Nadat het gebouw al in de jaren ’60 zijn oorspronkelijke bestemming verloor, biedt het sinds de jaren ’90, na een grondige renovatie, als Glaspaleis een onderkomen aan een aantal Heerlense cultuurvoorzieningen.
Sinds twee jaar is de naam SCHUNCK* weer in ere hersteld. In hoofdletters, mét asterisk, ter onderstreping van het feit dat het niet alleen om een gebouw gaat maar meer nog om een visie, een concept. Met het aantreden van Stijn Huyts als algemeen én artistiek directeur is er een nieuwe wind gaan waaien. Onbevangenheid en doelgerichtheid kenmerken een beleid dat inzet op de combinatie van kwaliteit en een zo groot mogelijk publieksbereik.

Een bevestiging hiervan trof ik gisteren op Art Amsterdam. SCHUNCK* had zijn eigen stand. Deze werd bemand door twee dames die met een nuchtere opgewektheid, te midden van alle mogelijke merchandise, het publiek informeerden over de instelling en haar activiteiten.

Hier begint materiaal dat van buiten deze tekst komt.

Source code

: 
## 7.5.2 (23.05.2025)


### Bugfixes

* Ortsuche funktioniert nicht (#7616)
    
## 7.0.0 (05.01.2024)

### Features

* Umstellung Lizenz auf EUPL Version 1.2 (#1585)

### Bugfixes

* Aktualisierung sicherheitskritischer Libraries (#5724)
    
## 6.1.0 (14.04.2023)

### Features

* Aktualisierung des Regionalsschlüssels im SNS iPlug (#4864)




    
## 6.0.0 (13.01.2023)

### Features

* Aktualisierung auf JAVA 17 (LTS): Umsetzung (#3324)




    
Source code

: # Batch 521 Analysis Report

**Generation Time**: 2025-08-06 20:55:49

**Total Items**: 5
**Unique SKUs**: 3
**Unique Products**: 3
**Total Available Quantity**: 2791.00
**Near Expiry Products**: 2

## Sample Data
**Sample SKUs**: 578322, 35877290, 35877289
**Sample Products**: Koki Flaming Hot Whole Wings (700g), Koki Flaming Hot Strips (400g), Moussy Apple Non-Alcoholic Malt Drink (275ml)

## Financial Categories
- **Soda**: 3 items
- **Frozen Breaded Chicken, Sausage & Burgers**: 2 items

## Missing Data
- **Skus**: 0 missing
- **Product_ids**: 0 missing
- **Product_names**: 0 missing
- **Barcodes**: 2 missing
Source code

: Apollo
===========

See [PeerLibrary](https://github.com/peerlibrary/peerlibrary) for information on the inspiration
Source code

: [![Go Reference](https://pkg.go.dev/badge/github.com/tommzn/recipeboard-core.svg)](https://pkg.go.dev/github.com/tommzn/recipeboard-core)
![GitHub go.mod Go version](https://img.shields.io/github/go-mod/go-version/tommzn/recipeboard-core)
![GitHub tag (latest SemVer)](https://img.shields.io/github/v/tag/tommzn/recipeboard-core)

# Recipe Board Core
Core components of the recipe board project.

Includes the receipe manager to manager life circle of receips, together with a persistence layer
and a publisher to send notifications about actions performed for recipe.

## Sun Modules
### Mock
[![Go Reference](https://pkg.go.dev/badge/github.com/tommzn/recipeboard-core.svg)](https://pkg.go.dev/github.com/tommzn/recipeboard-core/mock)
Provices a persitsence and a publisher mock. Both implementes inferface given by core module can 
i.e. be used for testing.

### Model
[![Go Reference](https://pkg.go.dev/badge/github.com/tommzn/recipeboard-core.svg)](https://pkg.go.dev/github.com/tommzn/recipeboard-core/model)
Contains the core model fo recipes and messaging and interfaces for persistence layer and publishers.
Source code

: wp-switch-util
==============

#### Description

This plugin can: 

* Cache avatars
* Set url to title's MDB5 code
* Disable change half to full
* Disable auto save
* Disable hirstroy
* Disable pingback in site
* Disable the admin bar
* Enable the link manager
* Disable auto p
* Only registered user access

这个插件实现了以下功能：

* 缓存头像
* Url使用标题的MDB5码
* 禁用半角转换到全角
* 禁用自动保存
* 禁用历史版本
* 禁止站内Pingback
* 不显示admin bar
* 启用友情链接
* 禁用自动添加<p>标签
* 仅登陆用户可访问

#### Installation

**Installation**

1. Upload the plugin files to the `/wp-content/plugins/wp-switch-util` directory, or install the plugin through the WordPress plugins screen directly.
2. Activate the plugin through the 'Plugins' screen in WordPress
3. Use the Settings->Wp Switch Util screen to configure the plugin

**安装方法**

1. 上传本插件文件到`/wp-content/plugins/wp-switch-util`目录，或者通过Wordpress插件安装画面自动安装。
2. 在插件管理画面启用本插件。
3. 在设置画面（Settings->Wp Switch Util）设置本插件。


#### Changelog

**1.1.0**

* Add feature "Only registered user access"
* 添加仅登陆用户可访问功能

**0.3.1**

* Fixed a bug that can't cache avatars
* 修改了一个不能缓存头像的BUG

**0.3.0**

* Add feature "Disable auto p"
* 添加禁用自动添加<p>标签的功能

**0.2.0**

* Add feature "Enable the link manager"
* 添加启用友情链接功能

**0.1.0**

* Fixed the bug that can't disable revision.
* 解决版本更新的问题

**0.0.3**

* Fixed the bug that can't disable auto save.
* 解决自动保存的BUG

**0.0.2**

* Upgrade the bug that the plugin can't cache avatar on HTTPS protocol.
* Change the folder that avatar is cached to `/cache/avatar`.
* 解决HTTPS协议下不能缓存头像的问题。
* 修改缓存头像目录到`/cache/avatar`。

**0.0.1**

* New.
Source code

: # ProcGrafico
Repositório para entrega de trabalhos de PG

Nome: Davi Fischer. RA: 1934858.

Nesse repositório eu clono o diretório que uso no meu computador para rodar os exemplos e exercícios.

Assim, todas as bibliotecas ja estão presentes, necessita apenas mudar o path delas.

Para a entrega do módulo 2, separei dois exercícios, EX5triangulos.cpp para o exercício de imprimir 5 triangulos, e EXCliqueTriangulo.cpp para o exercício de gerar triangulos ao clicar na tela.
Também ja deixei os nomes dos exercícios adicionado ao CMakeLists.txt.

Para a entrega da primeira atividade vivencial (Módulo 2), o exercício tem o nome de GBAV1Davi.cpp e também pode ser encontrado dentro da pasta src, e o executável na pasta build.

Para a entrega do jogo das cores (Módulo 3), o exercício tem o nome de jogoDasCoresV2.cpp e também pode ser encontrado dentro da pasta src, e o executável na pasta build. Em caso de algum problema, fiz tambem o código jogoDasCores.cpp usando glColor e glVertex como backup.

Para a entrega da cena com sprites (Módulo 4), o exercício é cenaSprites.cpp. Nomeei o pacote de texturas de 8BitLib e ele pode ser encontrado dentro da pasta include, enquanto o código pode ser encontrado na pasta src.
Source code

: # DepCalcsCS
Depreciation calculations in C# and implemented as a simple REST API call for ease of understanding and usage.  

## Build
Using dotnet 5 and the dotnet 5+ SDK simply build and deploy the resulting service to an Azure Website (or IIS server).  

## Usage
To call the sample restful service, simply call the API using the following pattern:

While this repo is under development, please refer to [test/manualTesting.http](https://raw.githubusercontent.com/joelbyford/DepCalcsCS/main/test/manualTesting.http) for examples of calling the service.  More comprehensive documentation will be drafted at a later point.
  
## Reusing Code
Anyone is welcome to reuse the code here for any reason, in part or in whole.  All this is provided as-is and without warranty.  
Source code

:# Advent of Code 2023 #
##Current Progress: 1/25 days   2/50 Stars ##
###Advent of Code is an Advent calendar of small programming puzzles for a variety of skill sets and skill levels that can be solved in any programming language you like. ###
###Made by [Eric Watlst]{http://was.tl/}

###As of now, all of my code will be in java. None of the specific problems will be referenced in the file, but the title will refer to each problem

Met name over de nog lopende tentoonstelling van Niki de Saint-Phalle. Tassen, t-shirts en catalogi waren te koop, stickers en folders kon je gratis meenemen.
Op zich niets nieuws of opwindends, niet veel anders dan de stands die we al langer kennen van kunstbladen e.d. Maar toch. Waar het om gaat is dat het hier een officiële cultuurinstelling is die zichzelf op deze wijze afficheert. Die radicaal afstand doet van het aura van Bildungsinstituut en die zich – net als de meisjes van Schunck vroeger – in dienst stelt van haar publiek.